Sungguhpun demikian, harus diakui pula, bahwa di antara karya-karya sastra yang sejenis itu, ada yang cenderung lebih berat ke filsafat daripada ke karya sastranya, atau sebaliknya, atau juga kedua-duanya. Karya-karya Camus, Sartre atau Iqbal, dapatlah kita masukkan karya sastra yang sarat bermuatan gagasan filsafat. Dalam kesusastraan Indonesia modern, karya yang semacam ini kita temukan pada novel-novel Iwan Simatupang (Ziarah), Danarto (Godlob), Sutan Takdir Alisjahbana (Grotta Azzura), Budi Darma (Rafilus) atau Kuntowijoyo (Khotbah di atas Bukit).
Dalam konteks itu, perlu diingatkan bahwa gagasan filsafat yang dibungkus ke dalam kemasan sastra, tetaplah mesti ditempatkan sebagai karya sastra.

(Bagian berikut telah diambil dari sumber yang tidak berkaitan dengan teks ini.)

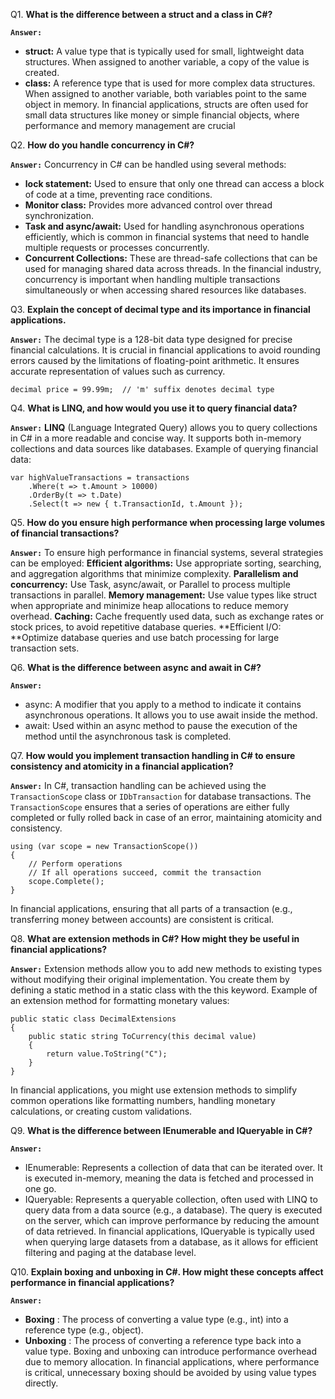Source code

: Q1. **What is the difference between a struct and a class in C#?**

**`Answer:`**

* **struct:** A value type that is typically used for small, lightweight data structures. When assigned to another variable, a copy of the value is created.
* **class:** A reference type that is used for more complex data structures. When assigned to another variable, both variables point to the same object in memory. In financial applications, structs are often used for small data structures like money or simple financial objects, where performance and memory management are crucial

Q2. **How do you handle concurrency in C#?**

**`Answer:`**
Concurrency in C# can be handled using several methods:

* **lock statement:** Used to ensure that only one thread can access a block of code at a time, preventing race conditions.
* **Monitor class:** Provides more advanced control over thread synchronization.
* **Task and async/await:** Used for handling asynchronous operations efficiently, which is common in financial systems that need to handle multiple requests or processes concurrently.
* **Concurrent Collections:** These are thread-safe collections that can be used for managing shared data across threads. In the financial industry, concurrency is important when handling multiple transactions simultaneously or when accessing shared resources like databases.

Q3. **Explain the concept of decimal type and its importance in financial applications.**

**`Answer:`**
The decimal type is a 128-bit data type designed for precise financial calculations. It is crucial in financial applications to avoid rounding errors caused by the limitations of floating-point arithmetic. It ensures accurate representation of values such as currency.

```
decimal price = 99.99m;  // 'm' suffix denotes decimal type
```

Q4. **What is LINQ, and how would you use it to query financial data?**

**`Answer:`**
**LINQ** (Language Integrated Query) allows you to query collections in C# in a more readable and concise way. It supports both in-memory collections and data sources like databases.
Example of querying financial data:

```
var highValueTransactions = transactions
    .Where(t => t.Amount > 10000)
    .OrderBy(t => t.Date)
    .Select(t => new { t.TransactionId, t.Amount });
```



Q5. **How do you ensure high performance when processing large volumes of financial transactions?**

**`Answer:`**
To ensure high performance in financial systems, several strategies can be employed:
**Efficient algorithms:** Use appropriate sorting, searching, and aggregation algorithms that minimize complexity.
**Parallelism and concurrency:** Use Task, async/await, or Parallel to process multiple transactions in parallel.
**Memory management:** Use value types like struct when appropriate and minimize heap allocations to reduce memory overhead.
**Caching:** Cache frequently used data, such as exchange rates or stock prices, to avoid repetitive database queries.
**Efficient I/O: **Optimize database queries and use batch processing for large transaction sets.

Q6. **What is the difference between async and await in C#?**

**`Answer:`**

* async: A modifier that you apply to a method to indicate it contains asynchronous operations. It allows you to use await inside the method.
* await: Used within an async method to pause the execution of the method until the asynchronous task is completed.

Q7. **How would you implement transaction handling in C# to ensure consistency and atomicity in a financial application?**

**`Answer:`**
In C#, transaction handling can be achieved using the `TransactionScope` class or `IDbTransaction` for database transactions. The `TransactionScope` ensures that a series of operations are either fully completed or fully rolled back in case of an error, maintaining atomicity and consistency.

```
using (var scope = new TransactionScope())
{
    // Perform operations
    // If all operations succeed, commit the transaction
    scope.Complete();
}
```

In financial applications, ensuring that all parts of a transaction (e.g., transferring money between accounts) are consistent is critical.


Q8. **What are extension methods in C#? How might they be useful in financial applications?**

**`Answer:`**
Extension methods allow you to add new methods to existing types without modifying their original implementation. You create them by defining a static method in a static class with the this keyword.
Example of an extension method for formatting monetary values:

```
public static class DecimalExtensions
{
    public static string ToCurrency(this decimal value)
    {
        return value.ToString("C");
    }
}
```

In financial applications, you might use extension methods to simplify common operations like formatting numbers, handling monetary calculations, or creating custom validations.

Q9. **What is the difference between IEnumerable and IQueryable in C#?**

**`Answer:`**

* IEnumerable: Represents a collection of data that can be iterated over. It is executed in-memory, meaning the data is fetched and processed in one go.
* IQueryable: Represents a queryable collection, often used with LINQ to query data from a data source (e.g., a database). The query is executed on the server, which can improve performance by reducing the amount of data retrieved. In financial applications, IQueryable is typically used when querying large datasets from a database, as it allows for efficient filtering and paging at the database level.

Q10. **Explain boxing and unboxing in C#. How might these concepts affect performance in financial applications?**

**`Answer:`**

* **Boxing** : The process of converting a value type (e.g., int) into a reference type (e.g., object).
* **Unboxing** : The process of converting a reference type back into a value type. Boxing and unboxing can introduce performance overhead due to memory allocation. In financial applications, where performance is critical, unnecessary boxing should be avoided by using value types directly.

Artinya, bahwa karya itu tidak dapat begitu saja meninggalkan konvensi kesastraannya. Gagasan filsafat yang terkandung dalam karya itu seyogianya menjadi bagian yang tidak terpisahkan dari unsur-unsur kesastraan lainnya. Dengan demikian, gagasan filsafat itu akan lebur menjadi salah satu unsur yang justru ikut membangun nilai-nilai estetika karya bersangkutan.

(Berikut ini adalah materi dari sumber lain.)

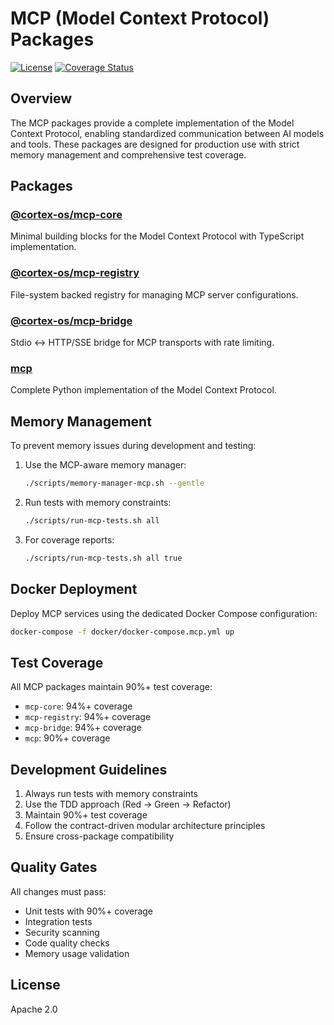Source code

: # MCP (Model Context Protocol) Packages

[![License](https://img.shields.io/badge/license-Apache%202.0-blue.svg)](LICENSE)
[![Coverage Status](https://img.shields.io/badge/coverage-90%25-brightgreen.svg)](coverage)

## Overview

The MCP packages provide a complete implementation of the Model Context Protocol, enabling standardized communication between AI models and tools. These packages are designed for production use with strict memory management and comprehensive test coverage.

## Packages

### [@cortex-os/mcp-core](file:///Users/jamiecraik/.Cortex-OS/packages/mcp-core)

Minimal building blocks for the Model Context Protocol with TypeScript implementation.

### [@cortex-os/mcp-registry](file:///Users/jamiecraik/.Cortex-OS/packages/mcp-registry)

File-system backed registry for managing MCP server configurations.

### [@cortex-os/mcp-bridge](file:///Users/jamiecraik/.Cortex-OS/packages/mcp-bridge)

Stdio ↔ HTTP/SSE bridge for MCP transports with rate limiting.

### [mcp](file:///Users/jamiecraik/.Cortex-OS/packages/mcp)

Complete Python implementation of the Model Context Protocol.

## Memory Management

To prevent memory issues during development and testing:

1. Use the MCP-aware memory manager:

   ```bash
   ./scripts/memory-manager-mcp.sh --gentle
   ```

2. Run tests with memory constraints:

   ```bash
   ./scripts/run-mcp-tests.sh all
   ```

3. For coverage reports:

   ```bash
   ./scripts/run-mcp-tests.sh all true
   ```

## Docker Deployment

Deploy MCP services using the dedicated Docker Compose configuration:

```bash
docker-compose -f docker/docker-compose.mcp.yml up
```

## Test Coverage

All MCP packages maintain 90%+ test coverage:

- `mcp-core`: 94%+ coverage
- `mcp-registry`: 94%+ coverage  
- `mcp-bridge`: 94%+ coverage
- `mcp`: 90%+ coverage

## Development Guidelines

1. Always run tests with memory constraints
2. Use the TDD approach (Red → Green → Refactor)
3. Maintain 90%+ test coverage
4. Follow the contract-driven modular architecture principles
5. Ensure cross-package compatibility

## Quality Gates

All changes must pass:

- Unit tests with 90%+ coverage
- Integration tests
- Security scanning
- Code quality checks
- Memory usage validation

## License

Apache 2.0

Kecenderungan sastrawan yang terbawa oleh hasrat besarnya untuk berfilsafat dan mengabaikan nilai estetika kesastraan, akan tergelincir jatuh pada karya yang lebih dekat ke karya filsafat daripada ke karya sastra. Akibatnya, karya itu akan kehilangan daya tarik dan gregetnya sebagai karya sastra, karena ia lebih mementingkan gagasan filsafatnya daripada nilai estetiknya. Karya Sutan Takdir Alisjahbana, Grotta Azzura, misalnya, merupakan contoh betapa karya itu menjadi kurang menarik karena Alisjhbana lebih menekankan dialog-dialog panjang mengenai filsafat daripada kepaduan unsur-unsur novel itu sebagai kesatuan estetik. Dengan demikian karya itu — boleh jadi — lebih tepat ditempatkan sebagai karya filsafat daripada karya sastra.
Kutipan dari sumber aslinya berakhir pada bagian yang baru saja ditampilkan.